▶ [Task details]
Copy the entries exactly. Their pictures do not belong in the copy.

::: Input data

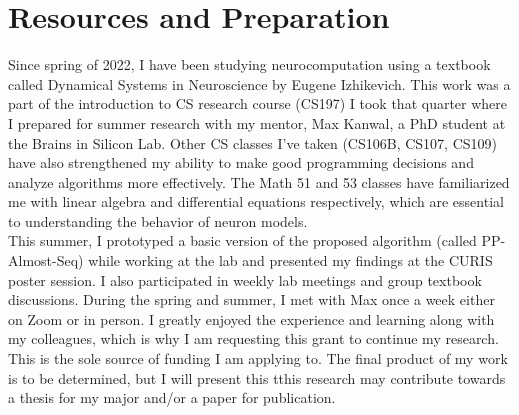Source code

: \documentclass{sigchi}
\begin{document}
\section{Resources and Preparation}
Since spring of 2022, I have been studying neurocomputation using a textbook called Dynamical Systems in Neuroscience by Eugene Izhikevich. This work was a part of the introduction to CS research course (CS197) I took that quarter where I prepared for summer research with my mentor, Max Kanwal, a PhD student at the Brains in Silicon Lab. Other CS classes I've taken (CS106B, CS107, CS109) have also strengthened my ability to make good programming decisions and analyze algorithms more effectively. The Math 51 and 53 classes have familiarized me with linear algebra and differential equations respectively, which are essential to understanding the behavior of neuron models.\\
This summer, I prototyped a basic version of the proposed algorithm (called PP-Almost-Seq) while working at the lab and presented my findings at the CURIS poster session. I also participated in weekly lab meetings and group textbook discussions. During the spring and summer, I met with Max once a week either on Zoom or in person. I greatly enjoyed the experience and learning along with my colleagues, which is why I am requesting this grant to continue my research. This is the sole source of funding I am applying to. The final product of my work is to be determined, but I will present this tthis research may contribute towards a thesis for my major and/or a paper for publication.
\end{document}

::::::

▶ [Response to this exercise]
Source code

: \documentclass{sigchi}
\begin{document}
\section{Resources and Preparation}
Since spring of 2022, I have been studying neurocomputation using a textbook called Dynamical Systems in Neuroscience by Eugene Izhikevich. This work was a part of the introduction to CS research course (CS197) I took that quarter where I prepared for summer research with my mentor, Max Kanwal, a PhD student at the Brains in Silicon Lab. Other CS classes I've taken (CS106B, CS107, CS109) have also strengthened my ability to make good programming decisions and analyze algorithms more effectively. The Math 51 and 53 classes have familiarized me with linear algebra and differential equations respectively, which are essential to understanding the behavior of neuron models.\\
This summer, I prototyped a basic version of the proposed algorithm (called PP-Almost-Seq) while working at the lab and presented my findings at the CURIS poster session. I also participated in weekly lab meetings and group textbook discussions. During the spring and summer, I met with Max once a week either on Zoom or in person. I greatly enjoyed the experience and learning along with my colleagues, which is why I am requesting this grant to continue my research. This is the sole source of funding I am applying to. The final product of my work is to be determined, but I will present this tthis research may contribute towards a thesis for my major and/or a paper for publication.
\end{document}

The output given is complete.